New Concept in Software Testing: Introducing the "Bug Video" - anthropocentric
http://blog.getbugcam.com

======
keane
While maybe not a completely new concept, this does have some thoughtful
features.

Like he says, a picture does say a thousand words. Sometimes there are
bugs/behavior that are either difficult to describe or simply much easier to
understand when presented with a video. I once recorded a short bug video for
Airbnb when I saw odd behavior on their homepage in one browser and not in
another, and I used Screenr to do this, which you can see here -
<http://www.screenr.com/IYq>

Using Screenr was simple but does have differences from what he seems to be
proposing, namely ease of use and secure sharing. Screenr was easy enough to
use but I did have to log-in. To have a typical user provide feedback and even
go to the trouble of recording a video, it would make sense to allow anonymous
uploads or simple one-step registration. And with Screenr there doesn't seem
to be a way to have private videos (like YouTube or Vimeo) so I had to publish
it to my profile (at least back in December).

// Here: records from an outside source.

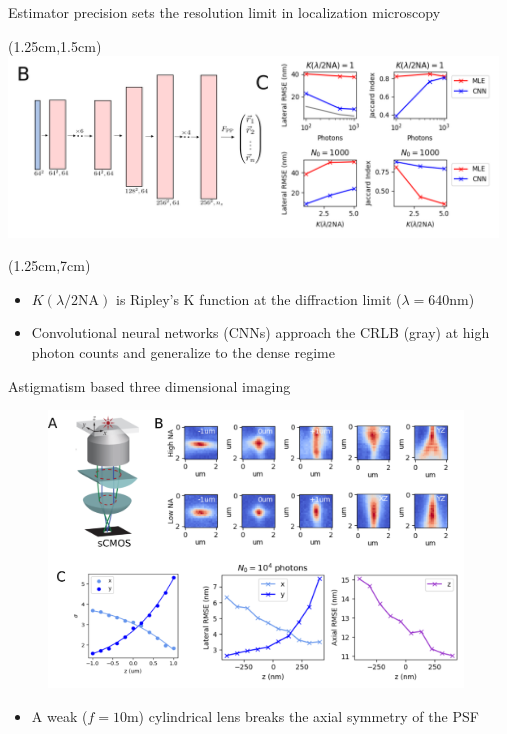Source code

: \documentclass{beamer}					%
\begin{document}
\begin{frame}{Estimator precision sets the resolution limit in localization microscopy}

\begin{textblock*}{10cm}(1.25cm,1.5cm)
\includegraphics[width=13cm]{PSF2D-Crop.png}
\end{textblock*}
\begin{textblock*}{13cm}(1.25cm,7cm)
\begin{itemize}
\item $K(\lambda/2\mathrm{NA})$ is Ripley's K function at the diffraction limit ($\lambda=640\mathrm{nm}$)
\item Convolutional neural networks (CNNs) approach the CRLB (gray) at high photon counts and generalize to the dense regime
\end{itemize}
\end{textblock*}

\end{frame}


\begin{frame}{Astigmatism based three dimensional imaging}
\begin{figure}
\includegraphics[width=11cm]{Astigmatism.png}
\end{figure}
\begin{itemize}
\item A weak ($f=10$m) cylindrical lens breaks the axial symmetry of the PSF
\end{itemize}
\end{frame}
\end{document}
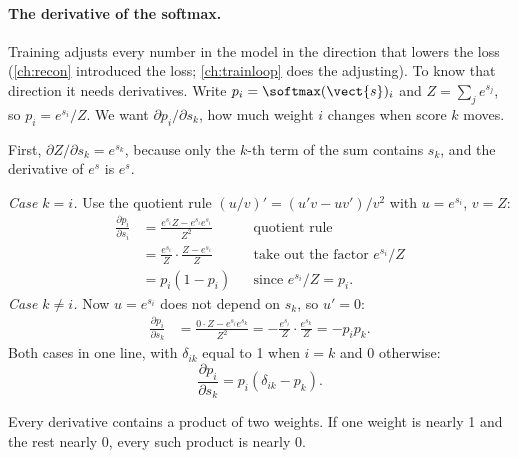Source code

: \paragraph{The derivative of the softmax.} Training adjusts every number in the model in the
direction that lowers the loss (\cref{ch:recon} introduced the loss; \cref{ch:trainloop} does the
adjusting). To know that direction it needs derivatives. Write $p_i = \softmax(\vect{s})_i$ and
$Z = \sum_j e^{s_j}$, so $p_i = e^{s_i}/Z$. We want $\partial p_i / \partial s_k$, how much weight
$i$ changes when score $k$ moves.

First, $\partial Z / \partial s_k = e^{s_k}$, because only the $k$-th term of the sum contains
$s_k$, and the derivative of $e^{s}$ is $e^{s}$.

\emph{Case $k = i$.} Use the quotient rule $(u/v)' = (u'v - uv')/v^2$ with $u = e^{s_i}$,
$v = Z$:
\begin{align*}
  \frac{\partial p_i}{\partial s_i}
  &= \frac{e^{s_i} Z - e^{s_i} e^{s_i}}{Z^2} && \text{quotient rule}\\
  &= \frac{e^{s_i}}{Z}\cdot\frac{Z - e^{s_i}}{Z} && \text{take out the factor } e^{s_i}/Z\\
  &= p_i (1 - p_i) && \text{since } e^{s_i}/Z = p_i .
\end{align*}
\emph{Case $k \neq i$.} Now $u = e^{s_i}$ does not depend on $s_k$, so $u' = 0$:
\begin{align*}
  \frac{\partial p_i}{\partial s_k}
  &= \frac{0\cdot Z - e^{s_i} e^{s_k}}{Z^2} = -\frac{e^{s_i}}{Z}\cdot\frac{e^{s_k}}{Z} = -p_i p_k .
\end{align*}
Both cases in one line, with $\delta_{ik}$ equal to 1 when $i = k$ and 0 otherwise:
\begin{equation}\label{eq:attention:softmaxgrad}
  \frac{\partial p_i}{\partial s_k} = p_i(\delta_{ik} - p_k).
\end{equation}

Every derivative contains a product of two weights. If one weight is nearly 1 and the rest
nearly 0, every such product is nearly 0.

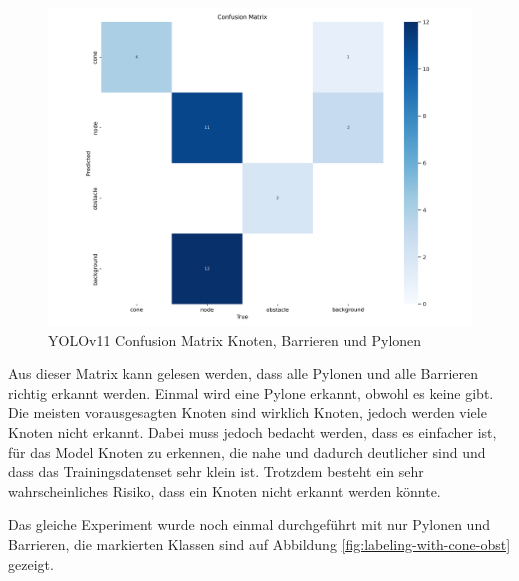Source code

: \begin{figure}[H]
\centering
\includegraphics[width=\textwidth -20mm]{assets/informatik-prototyp/yolo/conf-matrix.png}
\caption{YOLOv11 Confusion Matrix Knoten, Barrieren und Pylonen}
\label{fig:conf-matrix-yolo}
\end{figure}

Aus dieser Matrix kann gelesen werden, dass alle Pylonen und alle Barrieren richtig erkannt werden. Einmal wird eine Pylone erkannt, obwohl es keine gibt. Die meisten vorausgesagten Knoten sind wirklich Knoten, jedoch werden viele Knoten nicht erkannt. Dabei muss jedoch bedacht werden, dass es einfacher ist, für das Model Knoten zu erkennen, die nahe und dadurch deutlicher sind und dass das Trainingsdatenset sehr klein ist. Trotzdem besteht ein sehr wahrscheinliches Risiko, dass ein Knoten nicht erkannt werden könnte.

Das gleiche Experiment wurde noch einmal durchgeführt mit nur Pylonen und Barrieren, die markierten Klassen sind auf Abbildung \ref{fig:labeling-with-cone-obst} gezeigt.


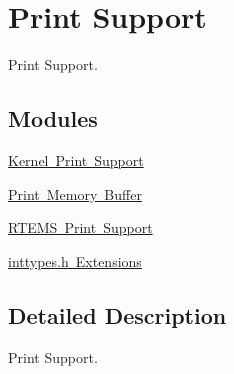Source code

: \hypertarget{group__RTEMSAPIPrintSupport}{}\section{Print Support}
\label{group__RTEMSAPIPrintSupport}


Print Support.  


\subsection*{Modules}
\begin{DoxyCompactItemize}
\item 
\mbox{\hyperlink{group__BSPIO}{Kernel Print Support}}
\item 
\mbox{\hyperlink{group__libmisc__dumpbuf}{Print Memory Buffer}}
\item 
\mbox{\hyperlink{group__RTEMSPrintSupport}{R\+T\+E\+M\+S Print Support}}
\item 
\mbox{\hyperlink{group__RTEMS}{inttypes.\+h Extensions}}
\end{DoxyCompactItemize}


\subsection{Detailed Description}
Print Support.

By making it very simple and painless to record and submit a video, and by
making submitted videos private only to devs, a service that packages all of
this for either software development or consumer facing websites could be a
successful endeavor. Best of luck to them!

------
rawsyntax
The article goes on to say that it's not a new concept. What they're
suggesting is basically screencast.com linked in a bug report. Good idea, but
all the necessary parts are already built